**PROBLEM STATEMENT**
Below are lines of data, and only some are wanted. Please repeat exactly those from the line that has "single file implementation" through the line that has "and all subdirectories".

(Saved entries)

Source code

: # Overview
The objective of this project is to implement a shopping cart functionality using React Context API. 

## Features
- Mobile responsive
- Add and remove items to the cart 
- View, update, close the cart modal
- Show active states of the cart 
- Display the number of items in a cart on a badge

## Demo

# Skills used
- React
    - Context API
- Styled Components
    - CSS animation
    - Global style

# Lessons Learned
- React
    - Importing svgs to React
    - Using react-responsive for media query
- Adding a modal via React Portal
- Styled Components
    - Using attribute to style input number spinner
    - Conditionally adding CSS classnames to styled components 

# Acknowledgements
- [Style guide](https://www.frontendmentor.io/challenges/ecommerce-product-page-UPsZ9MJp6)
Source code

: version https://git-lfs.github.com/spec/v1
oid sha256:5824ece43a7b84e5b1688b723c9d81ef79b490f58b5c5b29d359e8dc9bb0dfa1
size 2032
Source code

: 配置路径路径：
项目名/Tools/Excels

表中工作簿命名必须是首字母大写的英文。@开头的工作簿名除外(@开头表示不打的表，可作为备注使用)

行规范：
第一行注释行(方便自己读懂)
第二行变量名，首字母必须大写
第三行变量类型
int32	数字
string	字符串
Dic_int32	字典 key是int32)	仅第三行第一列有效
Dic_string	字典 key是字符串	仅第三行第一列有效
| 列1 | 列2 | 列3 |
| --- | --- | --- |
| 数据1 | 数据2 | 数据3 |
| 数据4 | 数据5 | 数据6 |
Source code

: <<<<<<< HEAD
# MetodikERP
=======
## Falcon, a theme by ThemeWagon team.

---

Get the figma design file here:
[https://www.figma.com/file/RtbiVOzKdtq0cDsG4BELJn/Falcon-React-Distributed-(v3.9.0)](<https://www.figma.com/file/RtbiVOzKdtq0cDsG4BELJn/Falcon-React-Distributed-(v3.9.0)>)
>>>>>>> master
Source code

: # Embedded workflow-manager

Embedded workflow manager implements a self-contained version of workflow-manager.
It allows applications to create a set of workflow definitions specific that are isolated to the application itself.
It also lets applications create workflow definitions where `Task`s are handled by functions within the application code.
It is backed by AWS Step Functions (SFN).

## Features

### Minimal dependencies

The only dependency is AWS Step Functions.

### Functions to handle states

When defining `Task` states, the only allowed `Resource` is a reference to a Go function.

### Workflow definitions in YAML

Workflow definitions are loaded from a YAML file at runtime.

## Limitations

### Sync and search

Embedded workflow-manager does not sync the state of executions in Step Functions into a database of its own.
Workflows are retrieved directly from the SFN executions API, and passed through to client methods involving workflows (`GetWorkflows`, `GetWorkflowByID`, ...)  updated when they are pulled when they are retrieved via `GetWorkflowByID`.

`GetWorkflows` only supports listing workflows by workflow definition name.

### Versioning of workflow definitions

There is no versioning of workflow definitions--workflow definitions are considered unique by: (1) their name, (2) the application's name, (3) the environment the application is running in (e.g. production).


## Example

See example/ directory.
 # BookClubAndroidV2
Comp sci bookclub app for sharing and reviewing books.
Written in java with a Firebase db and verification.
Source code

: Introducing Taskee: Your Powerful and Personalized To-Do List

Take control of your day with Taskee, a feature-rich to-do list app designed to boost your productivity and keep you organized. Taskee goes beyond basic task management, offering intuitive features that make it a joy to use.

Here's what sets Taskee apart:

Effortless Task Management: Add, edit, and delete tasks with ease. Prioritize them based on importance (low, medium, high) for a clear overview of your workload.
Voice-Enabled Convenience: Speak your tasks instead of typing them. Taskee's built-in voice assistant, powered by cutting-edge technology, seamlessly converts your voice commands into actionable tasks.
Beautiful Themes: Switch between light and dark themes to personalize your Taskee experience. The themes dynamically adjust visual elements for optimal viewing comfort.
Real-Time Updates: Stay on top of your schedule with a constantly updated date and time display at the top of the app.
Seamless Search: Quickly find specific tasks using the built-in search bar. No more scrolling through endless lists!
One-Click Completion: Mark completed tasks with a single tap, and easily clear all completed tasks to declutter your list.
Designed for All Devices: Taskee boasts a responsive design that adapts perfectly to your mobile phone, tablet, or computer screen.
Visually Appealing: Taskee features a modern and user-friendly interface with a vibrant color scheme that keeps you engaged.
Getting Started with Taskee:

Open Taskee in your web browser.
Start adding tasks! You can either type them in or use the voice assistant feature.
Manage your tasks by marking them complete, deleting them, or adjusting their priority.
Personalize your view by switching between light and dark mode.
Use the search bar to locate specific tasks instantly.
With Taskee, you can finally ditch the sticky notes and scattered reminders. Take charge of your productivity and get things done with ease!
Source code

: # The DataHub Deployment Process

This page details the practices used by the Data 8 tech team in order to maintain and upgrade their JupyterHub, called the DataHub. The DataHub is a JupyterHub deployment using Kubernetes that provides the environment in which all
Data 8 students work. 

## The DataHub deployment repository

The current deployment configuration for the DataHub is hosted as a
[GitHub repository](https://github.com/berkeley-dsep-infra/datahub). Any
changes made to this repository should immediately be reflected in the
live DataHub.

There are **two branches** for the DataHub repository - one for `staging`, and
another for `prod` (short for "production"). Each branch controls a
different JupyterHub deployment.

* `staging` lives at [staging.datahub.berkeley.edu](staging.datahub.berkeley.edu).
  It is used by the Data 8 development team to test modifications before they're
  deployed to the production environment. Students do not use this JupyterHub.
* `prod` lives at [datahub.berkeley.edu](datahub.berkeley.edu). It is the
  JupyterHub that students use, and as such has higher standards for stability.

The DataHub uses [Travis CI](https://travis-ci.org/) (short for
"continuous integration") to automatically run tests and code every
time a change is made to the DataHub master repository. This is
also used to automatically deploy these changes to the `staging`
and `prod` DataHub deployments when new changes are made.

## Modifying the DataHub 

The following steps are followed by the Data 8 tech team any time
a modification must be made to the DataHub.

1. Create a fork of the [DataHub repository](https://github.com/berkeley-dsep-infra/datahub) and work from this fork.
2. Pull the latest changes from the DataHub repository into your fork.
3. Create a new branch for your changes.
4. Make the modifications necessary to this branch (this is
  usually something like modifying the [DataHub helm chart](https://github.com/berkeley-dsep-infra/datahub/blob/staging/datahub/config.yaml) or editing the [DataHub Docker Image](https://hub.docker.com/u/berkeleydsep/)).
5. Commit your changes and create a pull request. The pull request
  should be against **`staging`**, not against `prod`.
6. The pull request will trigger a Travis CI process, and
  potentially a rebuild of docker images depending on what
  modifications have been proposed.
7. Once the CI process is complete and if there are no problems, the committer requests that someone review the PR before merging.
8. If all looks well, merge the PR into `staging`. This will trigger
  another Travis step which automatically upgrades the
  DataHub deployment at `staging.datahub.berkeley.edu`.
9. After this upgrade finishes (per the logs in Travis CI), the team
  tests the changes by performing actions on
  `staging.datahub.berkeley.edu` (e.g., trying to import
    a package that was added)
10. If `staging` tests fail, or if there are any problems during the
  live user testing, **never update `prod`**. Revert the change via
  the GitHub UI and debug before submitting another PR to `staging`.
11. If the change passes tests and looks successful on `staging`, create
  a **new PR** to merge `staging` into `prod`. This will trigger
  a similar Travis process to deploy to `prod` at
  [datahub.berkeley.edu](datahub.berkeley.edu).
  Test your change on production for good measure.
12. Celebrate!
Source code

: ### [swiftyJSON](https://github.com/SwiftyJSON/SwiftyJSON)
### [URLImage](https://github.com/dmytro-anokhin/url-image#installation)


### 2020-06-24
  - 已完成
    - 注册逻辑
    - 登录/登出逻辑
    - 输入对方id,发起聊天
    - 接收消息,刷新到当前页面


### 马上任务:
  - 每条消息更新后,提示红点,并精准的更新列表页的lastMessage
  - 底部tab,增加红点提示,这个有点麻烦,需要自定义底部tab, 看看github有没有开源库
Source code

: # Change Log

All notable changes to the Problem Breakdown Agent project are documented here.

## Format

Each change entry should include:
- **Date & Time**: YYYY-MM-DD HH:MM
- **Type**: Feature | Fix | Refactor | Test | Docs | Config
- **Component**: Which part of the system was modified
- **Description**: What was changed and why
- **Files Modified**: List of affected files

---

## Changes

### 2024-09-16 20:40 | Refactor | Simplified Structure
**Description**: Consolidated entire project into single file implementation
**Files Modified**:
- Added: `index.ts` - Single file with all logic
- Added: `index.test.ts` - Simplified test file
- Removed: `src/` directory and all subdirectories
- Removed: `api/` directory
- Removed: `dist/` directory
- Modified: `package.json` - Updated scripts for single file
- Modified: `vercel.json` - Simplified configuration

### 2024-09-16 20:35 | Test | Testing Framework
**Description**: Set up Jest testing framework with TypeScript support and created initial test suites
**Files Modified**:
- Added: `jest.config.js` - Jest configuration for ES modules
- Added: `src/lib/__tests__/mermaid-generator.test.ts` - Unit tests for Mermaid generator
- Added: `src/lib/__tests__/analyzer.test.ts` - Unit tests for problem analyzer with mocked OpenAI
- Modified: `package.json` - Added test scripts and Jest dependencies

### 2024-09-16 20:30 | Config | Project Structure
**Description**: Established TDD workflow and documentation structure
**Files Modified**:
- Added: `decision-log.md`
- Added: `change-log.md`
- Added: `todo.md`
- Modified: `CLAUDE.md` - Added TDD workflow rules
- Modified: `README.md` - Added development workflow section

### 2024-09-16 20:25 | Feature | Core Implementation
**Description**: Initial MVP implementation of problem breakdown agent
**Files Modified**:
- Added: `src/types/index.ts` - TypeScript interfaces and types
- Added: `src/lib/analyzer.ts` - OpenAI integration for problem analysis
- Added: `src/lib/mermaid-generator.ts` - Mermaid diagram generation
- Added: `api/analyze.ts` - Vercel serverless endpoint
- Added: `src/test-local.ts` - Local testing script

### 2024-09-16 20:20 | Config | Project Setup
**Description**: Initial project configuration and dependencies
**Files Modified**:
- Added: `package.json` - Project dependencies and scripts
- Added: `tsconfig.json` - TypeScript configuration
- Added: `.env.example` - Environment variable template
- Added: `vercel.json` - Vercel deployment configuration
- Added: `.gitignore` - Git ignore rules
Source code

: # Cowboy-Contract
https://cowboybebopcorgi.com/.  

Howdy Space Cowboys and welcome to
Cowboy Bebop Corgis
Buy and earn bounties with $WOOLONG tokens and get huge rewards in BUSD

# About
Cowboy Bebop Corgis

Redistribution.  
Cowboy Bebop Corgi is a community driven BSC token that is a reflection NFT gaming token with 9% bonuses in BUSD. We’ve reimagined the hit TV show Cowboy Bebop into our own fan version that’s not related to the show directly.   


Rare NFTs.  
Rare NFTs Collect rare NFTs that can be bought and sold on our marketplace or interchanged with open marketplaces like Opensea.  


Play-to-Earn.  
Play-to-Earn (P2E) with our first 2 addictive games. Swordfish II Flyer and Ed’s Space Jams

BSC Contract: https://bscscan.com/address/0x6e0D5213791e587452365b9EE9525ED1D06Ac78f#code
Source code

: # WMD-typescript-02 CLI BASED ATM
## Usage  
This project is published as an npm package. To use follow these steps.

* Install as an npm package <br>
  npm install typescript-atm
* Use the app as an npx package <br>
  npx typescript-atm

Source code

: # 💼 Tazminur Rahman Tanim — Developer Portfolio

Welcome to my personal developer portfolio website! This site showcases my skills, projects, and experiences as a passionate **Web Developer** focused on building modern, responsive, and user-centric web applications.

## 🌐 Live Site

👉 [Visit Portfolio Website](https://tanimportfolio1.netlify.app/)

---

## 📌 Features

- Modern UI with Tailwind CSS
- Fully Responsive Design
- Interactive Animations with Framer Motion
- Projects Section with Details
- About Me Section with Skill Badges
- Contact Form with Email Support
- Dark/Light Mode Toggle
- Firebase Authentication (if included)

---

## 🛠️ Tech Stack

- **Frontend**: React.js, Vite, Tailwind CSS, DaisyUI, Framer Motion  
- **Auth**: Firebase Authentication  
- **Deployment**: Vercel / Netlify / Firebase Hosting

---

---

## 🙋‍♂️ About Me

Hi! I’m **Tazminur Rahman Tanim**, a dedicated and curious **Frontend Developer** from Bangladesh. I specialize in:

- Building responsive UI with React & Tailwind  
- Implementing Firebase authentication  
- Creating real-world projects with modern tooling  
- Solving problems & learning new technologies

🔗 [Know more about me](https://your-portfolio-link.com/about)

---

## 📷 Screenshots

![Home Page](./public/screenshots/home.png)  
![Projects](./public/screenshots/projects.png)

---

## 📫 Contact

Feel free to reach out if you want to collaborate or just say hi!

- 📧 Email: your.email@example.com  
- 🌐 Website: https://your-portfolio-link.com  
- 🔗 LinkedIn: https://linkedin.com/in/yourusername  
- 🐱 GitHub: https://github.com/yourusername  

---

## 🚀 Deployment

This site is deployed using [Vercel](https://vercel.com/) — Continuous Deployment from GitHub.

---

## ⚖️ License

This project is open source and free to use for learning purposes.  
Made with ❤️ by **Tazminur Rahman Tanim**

**EXERCISE RESULT**
**Description**: Consolidated entire project into single file implementation
**Files Modified**:
- Added: `index.ts` - Single file with all logic
- Added: `index.test.ts` - Simplified test file
- Removed: `src/` directory and all subdirectories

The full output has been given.